Claim denials were a fact of life for Insurance the past 30-50 years, but they only increased since the ACA became law in 2010. While the ACA ultimately failed in many areas, one big change was that Insurance companies could not deny or cancel coverage due to pre-existing conditions. So when they could no longer deny coverage, health insurance companies simply began denying claims at higher scale. The claim-denial infrastructure (now AI-driven in some insurance companies) that has arisen after Obamacare is massisve. Cutting costs is a mainstay of how companies must function, and how health insurance companies survive under our broken healthcare system in the US. It just cannot be ignored that, after ACA, healthcare companies have become more creative in the pressure to remain profitable.
I recall in 2010, a lifetime ago, insurance companies lobbied to convince Americans that socialized health care meant government “death panels” that would decide who gets treatment: in 2024, our claims-denial crisis is doing that very thing. Irony. But instead of government “death panels” it’s the insurance claims processor or an AI ruling on who gets treatment, and who doesn’t.
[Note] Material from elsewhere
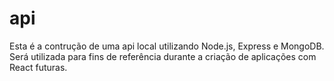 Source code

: # api

Esta é a contrução de uma api local utilizando Node.js, Express e MongoDB. Será utilizada para fins de referência durante a criação de aplicações com React futuras.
None of the above justifies happened this past week. By pointing out the reality of our dysfunctional health insurance system I just think it deserves thought, and merits discussion, while the authorities pursue the murderer. In observing our world as it exists, in reality, maybe it’s worth discussing a healthcare system that has actually gotten worse in the past decade…when we were told by so many politicians that getting better.
I hope they catch and punish the killer. It was an evil, horrific act. So was hearing about acts of health insurance companies and our claim-denial mini-industry, shoved into the spotlight this week. Two terrible things can be horrific, at the same time.
UPDATE:A person-of-interest was arrested on December 9th.